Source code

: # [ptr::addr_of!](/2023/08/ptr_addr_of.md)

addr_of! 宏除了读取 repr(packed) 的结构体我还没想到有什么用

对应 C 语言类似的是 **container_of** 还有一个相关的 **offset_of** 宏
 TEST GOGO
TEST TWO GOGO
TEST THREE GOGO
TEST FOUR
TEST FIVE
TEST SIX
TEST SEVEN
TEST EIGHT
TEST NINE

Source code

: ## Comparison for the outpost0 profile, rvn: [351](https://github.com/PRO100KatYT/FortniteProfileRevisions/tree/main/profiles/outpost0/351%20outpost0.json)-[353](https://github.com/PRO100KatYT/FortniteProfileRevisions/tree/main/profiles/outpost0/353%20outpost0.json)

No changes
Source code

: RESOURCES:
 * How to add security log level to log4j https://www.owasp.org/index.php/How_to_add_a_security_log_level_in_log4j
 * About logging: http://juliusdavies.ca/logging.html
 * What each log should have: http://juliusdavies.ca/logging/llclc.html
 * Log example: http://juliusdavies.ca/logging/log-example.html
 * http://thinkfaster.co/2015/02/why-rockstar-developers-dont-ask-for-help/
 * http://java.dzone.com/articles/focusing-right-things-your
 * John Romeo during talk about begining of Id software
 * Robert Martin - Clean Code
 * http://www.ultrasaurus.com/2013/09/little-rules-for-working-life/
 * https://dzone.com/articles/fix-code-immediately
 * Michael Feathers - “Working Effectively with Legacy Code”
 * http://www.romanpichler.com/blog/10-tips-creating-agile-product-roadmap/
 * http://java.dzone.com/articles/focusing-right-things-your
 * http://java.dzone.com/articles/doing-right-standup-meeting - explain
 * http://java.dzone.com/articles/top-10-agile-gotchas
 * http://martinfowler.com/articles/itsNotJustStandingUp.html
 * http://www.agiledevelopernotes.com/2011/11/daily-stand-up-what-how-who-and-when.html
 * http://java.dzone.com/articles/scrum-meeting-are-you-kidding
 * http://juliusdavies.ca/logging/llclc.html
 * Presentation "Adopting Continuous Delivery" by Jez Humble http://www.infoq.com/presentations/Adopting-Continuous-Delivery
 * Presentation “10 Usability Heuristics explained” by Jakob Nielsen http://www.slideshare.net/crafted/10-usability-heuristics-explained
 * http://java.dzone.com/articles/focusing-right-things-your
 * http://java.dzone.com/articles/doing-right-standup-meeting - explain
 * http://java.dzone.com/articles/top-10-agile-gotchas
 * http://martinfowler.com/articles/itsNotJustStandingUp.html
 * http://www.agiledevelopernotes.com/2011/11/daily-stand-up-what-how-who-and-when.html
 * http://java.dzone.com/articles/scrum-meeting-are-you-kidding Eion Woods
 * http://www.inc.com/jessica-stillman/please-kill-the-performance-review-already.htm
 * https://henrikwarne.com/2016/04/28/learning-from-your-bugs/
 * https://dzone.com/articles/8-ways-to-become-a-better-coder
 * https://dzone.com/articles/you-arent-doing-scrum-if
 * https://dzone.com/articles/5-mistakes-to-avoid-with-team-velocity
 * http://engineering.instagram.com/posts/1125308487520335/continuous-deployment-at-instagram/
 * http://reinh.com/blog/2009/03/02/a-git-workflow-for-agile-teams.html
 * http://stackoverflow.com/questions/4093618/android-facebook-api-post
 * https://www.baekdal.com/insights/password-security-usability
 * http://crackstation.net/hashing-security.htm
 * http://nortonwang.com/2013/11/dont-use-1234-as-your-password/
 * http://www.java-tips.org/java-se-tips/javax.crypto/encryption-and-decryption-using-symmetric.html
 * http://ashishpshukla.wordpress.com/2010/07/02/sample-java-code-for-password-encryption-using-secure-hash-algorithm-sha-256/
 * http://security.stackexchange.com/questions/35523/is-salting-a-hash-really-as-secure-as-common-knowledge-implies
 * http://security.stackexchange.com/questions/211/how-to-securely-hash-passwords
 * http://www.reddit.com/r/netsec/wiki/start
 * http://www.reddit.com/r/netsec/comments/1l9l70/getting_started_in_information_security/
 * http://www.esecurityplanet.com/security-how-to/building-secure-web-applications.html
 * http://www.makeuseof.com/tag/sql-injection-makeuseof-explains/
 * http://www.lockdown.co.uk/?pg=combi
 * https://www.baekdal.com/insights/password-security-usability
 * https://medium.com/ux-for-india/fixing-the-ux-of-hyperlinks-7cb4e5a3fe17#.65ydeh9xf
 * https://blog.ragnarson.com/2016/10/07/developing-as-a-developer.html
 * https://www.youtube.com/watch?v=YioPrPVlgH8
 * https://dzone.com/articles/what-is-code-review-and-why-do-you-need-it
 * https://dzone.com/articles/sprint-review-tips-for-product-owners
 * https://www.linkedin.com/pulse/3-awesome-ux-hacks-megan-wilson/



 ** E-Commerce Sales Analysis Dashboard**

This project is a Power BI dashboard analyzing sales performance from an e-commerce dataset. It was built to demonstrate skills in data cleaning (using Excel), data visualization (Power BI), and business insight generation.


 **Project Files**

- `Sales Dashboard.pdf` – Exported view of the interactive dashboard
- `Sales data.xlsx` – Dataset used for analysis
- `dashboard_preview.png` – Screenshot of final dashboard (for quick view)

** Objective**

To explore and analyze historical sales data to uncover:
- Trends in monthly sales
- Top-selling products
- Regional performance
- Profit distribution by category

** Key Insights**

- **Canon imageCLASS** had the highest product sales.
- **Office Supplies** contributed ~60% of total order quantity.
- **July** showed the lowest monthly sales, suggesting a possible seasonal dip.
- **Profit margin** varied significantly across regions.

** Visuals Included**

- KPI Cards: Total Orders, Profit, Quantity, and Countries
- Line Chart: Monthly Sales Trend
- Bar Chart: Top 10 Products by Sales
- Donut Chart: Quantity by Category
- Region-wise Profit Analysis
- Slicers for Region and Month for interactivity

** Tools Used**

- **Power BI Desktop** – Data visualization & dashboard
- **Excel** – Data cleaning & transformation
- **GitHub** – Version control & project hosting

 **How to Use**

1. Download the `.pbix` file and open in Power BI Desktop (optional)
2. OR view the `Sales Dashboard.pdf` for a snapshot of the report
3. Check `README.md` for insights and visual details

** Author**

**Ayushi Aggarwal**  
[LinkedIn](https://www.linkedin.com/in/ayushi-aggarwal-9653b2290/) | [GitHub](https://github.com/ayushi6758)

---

= = = = = = =

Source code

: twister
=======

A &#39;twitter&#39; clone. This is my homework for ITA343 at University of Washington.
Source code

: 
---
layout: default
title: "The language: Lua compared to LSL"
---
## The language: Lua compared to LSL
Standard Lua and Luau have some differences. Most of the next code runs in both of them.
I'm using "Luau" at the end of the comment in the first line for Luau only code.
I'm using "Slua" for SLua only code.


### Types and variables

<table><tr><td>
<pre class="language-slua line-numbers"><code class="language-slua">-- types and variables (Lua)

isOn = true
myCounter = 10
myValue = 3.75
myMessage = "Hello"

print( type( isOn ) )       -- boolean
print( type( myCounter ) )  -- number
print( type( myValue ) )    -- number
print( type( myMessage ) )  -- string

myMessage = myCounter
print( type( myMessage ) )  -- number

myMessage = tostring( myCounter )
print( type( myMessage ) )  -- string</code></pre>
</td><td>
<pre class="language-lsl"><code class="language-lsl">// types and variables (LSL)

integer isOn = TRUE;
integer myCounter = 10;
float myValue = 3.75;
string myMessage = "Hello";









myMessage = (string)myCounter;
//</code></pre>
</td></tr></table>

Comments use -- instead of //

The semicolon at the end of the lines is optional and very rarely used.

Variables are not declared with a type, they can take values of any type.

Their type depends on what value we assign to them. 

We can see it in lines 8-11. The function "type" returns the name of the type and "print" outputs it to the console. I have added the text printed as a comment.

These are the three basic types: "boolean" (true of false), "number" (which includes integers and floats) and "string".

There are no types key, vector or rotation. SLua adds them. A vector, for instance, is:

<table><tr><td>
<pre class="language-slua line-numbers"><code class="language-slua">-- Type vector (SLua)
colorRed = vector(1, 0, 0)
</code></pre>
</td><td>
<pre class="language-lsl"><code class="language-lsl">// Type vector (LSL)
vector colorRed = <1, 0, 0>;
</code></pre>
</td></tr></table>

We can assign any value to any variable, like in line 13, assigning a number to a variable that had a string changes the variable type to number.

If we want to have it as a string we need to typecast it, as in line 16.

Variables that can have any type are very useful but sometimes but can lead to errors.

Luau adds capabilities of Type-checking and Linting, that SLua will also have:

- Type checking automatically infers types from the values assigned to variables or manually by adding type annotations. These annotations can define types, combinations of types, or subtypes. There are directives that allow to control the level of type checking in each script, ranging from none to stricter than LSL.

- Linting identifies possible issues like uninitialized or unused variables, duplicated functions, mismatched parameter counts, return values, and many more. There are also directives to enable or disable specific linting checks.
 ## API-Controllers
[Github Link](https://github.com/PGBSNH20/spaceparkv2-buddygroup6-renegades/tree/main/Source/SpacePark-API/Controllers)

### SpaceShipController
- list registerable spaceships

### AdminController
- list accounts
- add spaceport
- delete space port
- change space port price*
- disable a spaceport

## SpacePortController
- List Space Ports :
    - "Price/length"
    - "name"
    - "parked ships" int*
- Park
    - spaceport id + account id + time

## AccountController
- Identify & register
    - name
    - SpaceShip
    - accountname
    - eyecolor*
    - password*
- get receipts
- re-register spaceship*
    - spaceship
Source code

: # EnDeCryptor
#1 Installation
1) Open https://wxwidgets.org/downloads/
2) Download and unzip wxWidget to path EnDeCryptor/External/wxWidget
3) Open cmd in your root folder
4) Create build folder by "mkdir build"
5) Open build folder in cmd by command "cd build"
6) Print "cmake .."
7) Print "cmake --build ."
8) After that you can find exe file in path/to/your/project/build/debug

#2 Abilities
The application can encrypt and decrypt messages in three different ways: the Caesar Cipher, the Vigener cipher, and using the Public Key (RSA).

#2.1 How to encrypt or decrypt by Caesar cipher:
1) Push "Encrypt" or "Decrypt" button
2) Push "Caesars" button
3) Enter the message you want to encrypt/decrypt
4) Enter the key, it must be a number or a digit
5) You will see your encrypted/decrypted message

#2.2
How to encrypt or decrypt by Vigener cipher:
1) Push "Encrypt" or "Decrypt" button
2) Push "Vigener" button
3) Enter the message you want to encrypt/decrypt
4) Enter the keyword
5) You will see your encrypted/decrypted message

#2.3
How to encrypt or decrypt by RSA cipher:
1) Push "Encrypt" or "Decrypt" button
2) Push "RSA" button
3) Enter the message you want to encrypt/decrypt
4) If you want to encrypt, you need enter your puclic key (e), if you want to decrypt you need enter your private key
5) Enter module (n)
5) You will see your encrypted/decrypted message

= = = = = = =

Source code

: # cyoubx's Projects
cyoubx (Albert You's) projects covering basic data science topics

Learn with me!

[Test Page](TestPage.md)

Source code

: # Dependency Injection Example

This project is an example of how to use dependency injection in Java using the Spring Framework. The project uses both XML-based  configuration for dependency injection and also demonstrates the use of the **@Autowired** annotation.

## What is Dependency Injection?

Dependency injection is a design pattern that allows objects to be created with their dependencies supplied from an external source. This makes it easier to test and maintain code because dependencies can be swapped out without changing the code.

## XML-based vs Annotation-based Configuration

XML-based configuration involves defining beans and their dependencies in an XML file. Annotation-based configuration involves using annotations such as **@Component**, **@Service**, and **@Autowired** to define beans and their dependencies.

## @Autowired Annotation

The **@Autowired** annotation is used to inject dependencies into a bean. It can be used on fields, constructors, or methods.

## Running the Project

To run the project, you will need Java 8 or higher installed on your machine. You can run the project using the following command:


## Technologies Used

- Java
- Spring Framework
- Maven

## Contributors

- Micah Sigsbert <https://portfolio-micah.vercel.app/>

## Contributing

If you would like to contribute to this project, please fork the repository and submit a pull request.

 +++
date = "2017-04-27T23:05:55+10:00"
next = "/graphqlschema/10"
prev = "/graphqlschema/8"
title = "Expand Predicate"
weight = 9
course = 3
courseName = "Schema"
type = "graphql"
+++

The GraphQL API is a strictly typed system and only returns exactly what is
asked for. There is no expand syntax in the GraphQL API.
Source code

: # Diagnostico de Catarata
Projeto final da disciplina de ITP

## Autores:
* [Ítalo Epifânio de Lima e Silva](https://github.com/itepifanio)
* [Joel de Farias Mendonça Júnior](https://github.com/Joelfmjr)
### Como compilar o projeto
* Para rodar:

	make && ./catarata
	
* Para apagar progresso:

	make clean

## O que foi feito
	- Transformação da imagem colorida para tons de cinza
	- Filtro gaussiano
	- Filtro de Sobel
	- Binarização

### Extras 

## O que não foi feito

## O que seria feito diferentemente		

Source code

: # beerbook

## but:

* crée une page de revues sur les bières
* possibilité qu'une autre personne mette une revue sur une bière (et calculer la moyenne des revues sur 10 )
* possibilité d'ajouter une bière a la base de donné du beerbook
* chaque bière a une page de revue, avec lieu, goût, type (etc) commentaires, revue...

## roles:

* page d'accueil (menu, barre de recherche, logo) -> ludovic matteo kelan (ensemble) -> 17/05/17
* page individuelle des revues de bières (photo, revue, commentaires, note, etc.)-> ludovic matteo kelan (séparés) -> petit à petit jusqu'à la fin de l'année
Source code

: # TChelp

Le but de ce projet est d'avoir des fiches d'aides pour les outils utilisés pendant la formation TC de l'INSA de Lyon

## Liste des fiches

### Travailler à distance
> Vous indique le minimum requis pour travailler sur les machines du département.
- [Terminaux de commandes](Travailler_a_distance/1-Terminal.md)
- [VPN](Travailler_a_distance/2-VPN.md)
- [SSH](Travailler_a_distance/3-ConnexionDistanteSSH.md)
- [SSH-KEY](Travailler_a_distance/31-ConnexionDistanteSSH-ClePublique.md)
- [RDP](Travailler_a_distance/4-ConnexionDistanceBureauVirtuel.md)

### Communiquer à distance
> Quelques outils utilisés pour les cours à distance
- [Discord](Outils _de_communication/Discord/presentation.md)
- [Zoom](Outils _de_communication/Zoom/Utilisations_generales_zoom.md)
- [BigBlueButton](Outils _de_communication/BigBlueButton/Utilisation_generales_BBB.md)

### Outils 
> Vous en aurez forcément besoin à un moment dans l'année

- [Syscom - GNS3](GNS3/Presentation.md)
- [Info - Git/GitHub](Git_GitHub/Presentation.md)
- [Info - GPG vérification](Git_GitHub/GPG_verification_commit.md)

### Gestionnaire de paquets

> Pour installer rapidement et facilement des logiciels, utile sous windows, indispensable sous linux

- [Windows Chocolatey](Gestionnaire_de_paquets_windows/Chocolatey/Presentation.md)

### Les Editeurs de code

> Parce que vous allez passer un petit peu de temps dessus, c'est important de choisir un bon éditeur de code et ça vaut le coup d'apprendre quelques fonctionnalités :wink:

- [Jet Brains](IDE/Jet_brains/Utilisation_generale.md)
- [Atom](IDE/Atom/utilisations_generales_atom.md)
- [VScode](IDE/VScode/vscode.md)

= = = = = = =

▶ _WORK TO BE COMPLETED_: Your response should be made up of the lines in the data that contain the word "feito".

▶ _SOLVED PROBLEM_:
## O que foi feito
## O que não foi feito
## O que seria feito diferentemente		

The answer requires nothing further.